Photo by Khashayar Kouchpeydeh / Unsplash

Sleep IoT Quest - Day 25 Progress Update

Sep 9, 2025

Day Summary

Rant Alert, sleep deprived and hangry, you have been warned :D

Right, so what we got today? Pretty shitty sleep for one. Concentration was shot. I tried to counteract with a couple energy drinks, but the effect was limited. Still got some work done for the job today. I also got an hour of work in for my Daily Quest before the job. Set an appointment for tomorrow with a moving company to fetch my washing machine, desk, and the last box that’s still left in the old apartment. Project progress: twelve pages, one hour.

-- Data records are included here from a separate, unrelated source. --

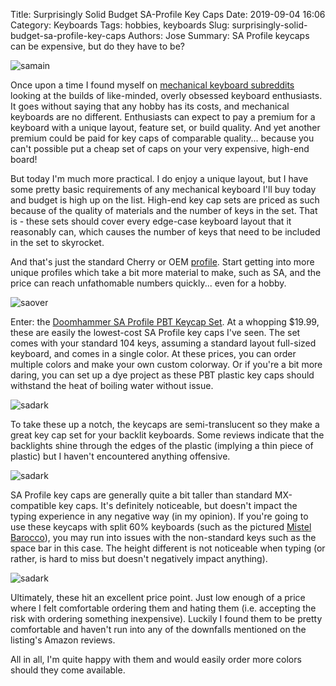 Title: Surprisingly Solid Budget SA-Profile Key Caps
Date: 2019-09-04 16:06
Category: Keyboards
Tags: hobbies, keyboards
Slug: surprisingly-solid-budget-sa-profile-key-caps
Authors: Jose
Summary: SA Profile keycaps can be expensive, but do they have to be?

![samain]({static}/images/sa-keycaps-main.jpg)

Once upon a time I found myself on [mechanical keyboard subreddits](https://www.reddit.com/r/MechanicalKeyboards/) looking at the builds of like-minded, overly obsessed keyboard enthusiasts. It goes without saying that any hobby has its costs, and mechanical keyboards are no different. Enthusiasts can expect to pay a premium for a keyboard with a unique layout, feature set, or build quality. And yet another premium could be paid for key caps of comparable quality... because you can't possible put a cheap set of caps on your very expensive, high-end board!

But today I'm much more practical. I do enjoy a unique layout, but I have some pretty basic requirements of any mechanical keyboard I'll buy today and budget is high up on the list. High-end key cap sets are priced as such because of the quality of materials and the number of keys in the set. That is - these sets should cover every edge-case keyboard layout that it reasonably can, which causes the number of keys that need to be included in the set to skyrocket.

And that's just the standard Cherry or OEM [profile](https://www.reddit.com/r/MechanicalKeyboards/comments/2v9zf5/keycap_profiles/). Start getting into more unique profiles which take a bit more material to make, such as SA, and the price can reach unfathomable numbers quickly... even for a hobby.

![saover]({static}/images/sa-keycaps-over.jpg)

Enter: the [Doomhammer SA Profile PBT Keycap Set](https://www.amazon.com/Doomhammer-Double-Backlit-Keycaps-Switches/dp/B07KX5GXCH/ref=sr_1_1?keywords=sa+profile+keycaps&qid=1567631942&s=gateway&sr=8-1). At a whopping $19.99, these are easily the lowest-cost SA Profile key caps I've seen. The set comes with your standard 104 keys, assuming a standard layout full-sized keyboard, and comes in a single color. At these prices, you can order multiple colors and make your own custom colorway. Or if you're a bit more daring, you can set up a dye project as these PBT plastic key caps should withstand the heat of boiling water without issue. 

![sadark]({static}/images/sa-keycaps-dark.jpg)

To take these up a notch, the keycaps are semi-translucent so they make a great key cap set for your backlit keyboards. Some reviews indicate that the backlights shine through the edges of the plastic (implying a thin piece of plastic) but I haven't encountered anything offensive. 

![sadark]({static}/images/sa-keycaps-profile.jpg)

SA Profile key caps are generally quite a bit taller than standard MX-compatible key caps. It's definitely noticeable, but doesn't impact the typing experience in any negative way (in my opinion). If you're going to use these keycaps with split 60% keyboards (such as the pictured [Mistel Barocco](http://www.mistelkeyboard.com/barocco-series/)), you may run into issues with the non-standard keys such as the space bar in this case. The height different is not noticeable when typing (or rather, is hard to miss but doesn't negatively impact anything).

![sadark]({static}/images/sa-keycaps-close.jpg)

Ultimately, these hit an excellent price point. Just low enough of a price where I felt comfortable ordering them and hating them (i.e. accepting the risk with ordering something inexpensive). Luckily I found them to be pretty comfortable and haven't run into any of the downfalls mentioned on the listing's Amazon reviews.

All in all, I'm quite happy with them and would easily order more colors should they come available.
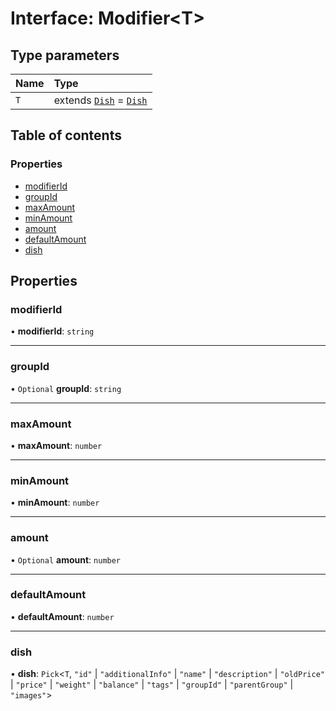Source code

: # Interface: Modifier<T\>

## Type parameters

| Name | Type |
| :------ | :------ |
| `T` | extends [`Dish`](Dish.md) = [`Dish`](Dish.md) |

## Table of contents

### Properties

- [modifierId](Modifier.md#modifierid)
- [groupId](Modifier.md#groupid)
- [maxAmount](Modifier.md#maxamount)
- [minAmount](Modifier.md#minamount)
- [amount](Modifier.md#amount)
- [defaultAmount](Modifier.md#defaultamount)
- [dish](Modifier.md#dish)

## Properties

### modifierId

• **modifierId**: `string`

___

### groupId

• `Optional` **groupId**: `string`

___

### maxAmount

• **maxAmount**: `number`

___

### minAmount

• **minAmount**: `number`

___

### amount

• `Optional` **amount**: `number`

___

### defaultAmount

• **defaultAmount**: `number`

___

### dish

• **dish**: `Pick`<`T`, ``"id"`` \| ``"additionalInfo"`` \| ``"name"`` \| ``"description"`` \| ``"oldPrice"`` \| ``"price"`` \| ``"weight"`` \| ``"balance"`` \| ``"tags"`` \| ``"groupId"`` \| ``"parentGroup"`` \| ``"images"``\>
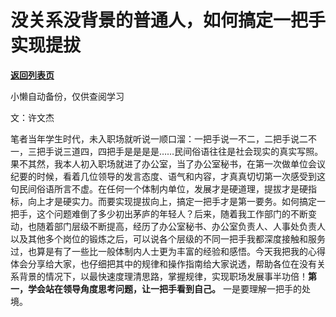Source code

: # 没关系没背景的普通人，如何搞定一把手实现提拔

[**返回列表页**](/gzh/费曼的小茶馆)

小懒自动备份，仅供查阅学习

文：许文杰

笔者当年学生时代，未入职场就听说一顺口溜：一把手说一不二，二把手说二不一，三把手说三道四，四把手是是是是……民间俗语往往是社会现实的真实写照。果不其然，我本人初入职场就进了办公室，当了办公室秘书，在第一次做单位会议纪要的时候，看着几位领导的发言态度、语气和内容，才真真切切第一次感受到这句民间俗语所言不虚。在任何一个体制内单位，发展才是硬道理，提拔才是硬指标，向上才是硬实力。而要实现提拔向上，搞定一把手才是第一要务。如何搞定一把手，这个问题难倒了多少初出茅庐的年轻人？后来，随着我工作部门的不断变动，也随着部门层级不断提高，经历了办公室秘书、办公室负责人、人事处负责人以及其他多个岗位的锻炼之后，可以说各个层级的不同一把手我都深度接触和服务过，也算是有了一些比一般体制内人士更为丰富的经验和感悟。今天我把我的心得体会分享给大家，也仔细把其中的规律和操作指南给大家说透，帮助各位在没有关系背景的情况下，以最快速度理清思路，掌握规律，实现职场发展事半功倍！**第一，学会站在领导角度思考问题，让一把手看到自己。**
一是要理解一把手的处境。


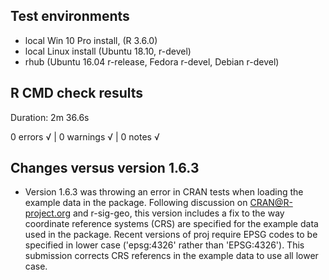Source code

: ## Test environments
* local Win 10 Pro install, (R 3.6.0)
* local Linux install (Ubuntu 18.10, r-devel)
* rhub  (Ubuntu 16.04 r-release, Fedora r-devel, Debian r-devel)

## R CMD check results

Duration: 2m 36.6s

0 errors √ | 0 warnings √ | 0 notes √

## Changes versus version 1.6.3
* Version 1.6.3 was throwing an error in CRAN tests when loading the example 
  data in the package. Following discussion on CRAN@R-project.org and 
  r-sig-geo, this version includes a fix to the way coordinate reference 
  systems (CRS) are specified for the example data used in the package. Recent 
  versions of proj require EPSG codes to be specified in lower case 
  ('epsg:4326' rather than 'EPSG:4326'). This submission corrects CRS referencs 
  in the example data to use all lower case.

The cadence I’m going through the chapters with is definitely faster, but it comes at the cost of coding time. I haven’t touched Rust practice for a few days now. My thought is once I hit 300 pages, I’ll start a practice project of real complexity, which will force me to revisit everything I’ve read. That’s not the worst way — I prime myself by extracting notes from the LLM, then I read the pages, and the actual learning happens when I code.

One thing that has crystallized is that I’m pragmatic to the core. Interfaces, abstract base classes, and OOP in general don’t serve much purpose beyond preference in most cases. You building a chain of inheritance to keep each childclass small only obfuscates the fact that you are building a "godclass" - it becomes quite apparent once you want to know what parameters are possible to be used and find 20+ total after adding up all from each inheritance. (a good bit above the recommended 3 ;D)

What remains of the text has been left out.